# The data
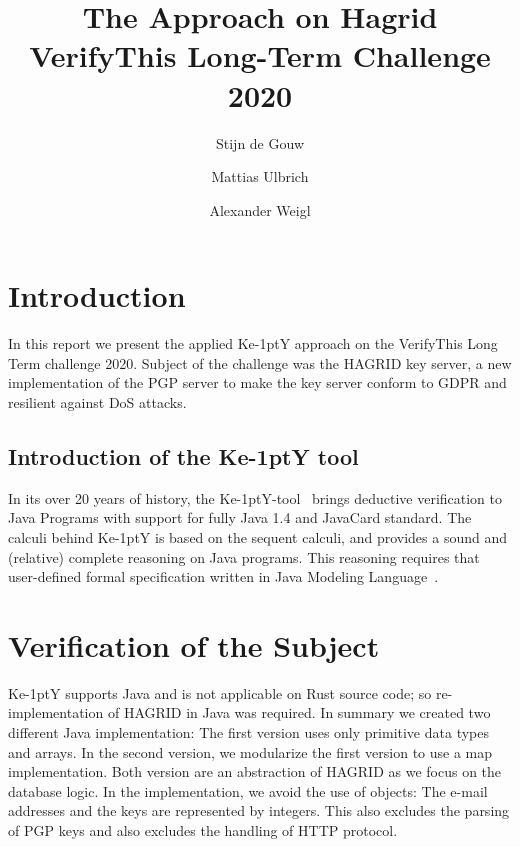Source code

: \documentclass{llncs}
\title{The \KeY Approach on Hagrid
  \\{\small VerifyThis Long-Term Challenge 2020 }}
\author{ Stijn de Gouw \and Mattias Ulbrich \and Alexander Weigl }
\institute{Open University \and Karlsruhe Institute of Technology}
\newcommand{\KeY}{Ke\kern-1ptY\xspace}
\begin{document}
\maketitle

\section{Introduction}

In this report we present the applied \KeY approach on the VerifyThis Long Term
challenge 2020. Subject of the challenge was the HAGRID key server, a new
implementation of the PGP server to make the key server conform to
GDPR and resilient against DoS attacks.



\subsection{Introduction of the \KeY tool}

In its over 20 years of history, the \KeY-tool~\cite{KeyBook2} brings deductive
verification to Java Programs with support for fully Java 1.4 and JavaCard
 standard.
%
The calculi behind \KeY is based on the sequent calculi, and provides a sound
and (relative) complete reasoning on Java programs. This reasoning requires that
user-defined formal specification written in Java Modeling Language~\cite{Jml}.


\section{Verification of the Subject}
%
\KeY supports Java and is not applicable on Rust source code; so
re-implementation of HAGRID in Java was required. In summary we created two
different Java implementation: The first version uses only primitive data types
and arrays. In the second version, we modularize the first version to use a map
implementation. Both version are an abstraction of HAGRID as we focus on the
database logic. In the implementation, we avoid the use of objects: The e-mail
addresses and the keys are represented by integers. This also excludes the
parsing of PGP keys and also excludes the handling of HTTP protocol.
\end{document}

# Assigned task
Search the entries for "implementation" and copy out each line that has it.

# Exercise output
implementation of the PGP server to make the key server conform to
re-implementation of HAGRID in Java was required. In summary we created two
different Java implementation: The first version uses only primitive data types
implementation. Both version are an abstraction of HAGRID as we focus on the
database logic. In the implementation, we avoid the use of objects: The e-mail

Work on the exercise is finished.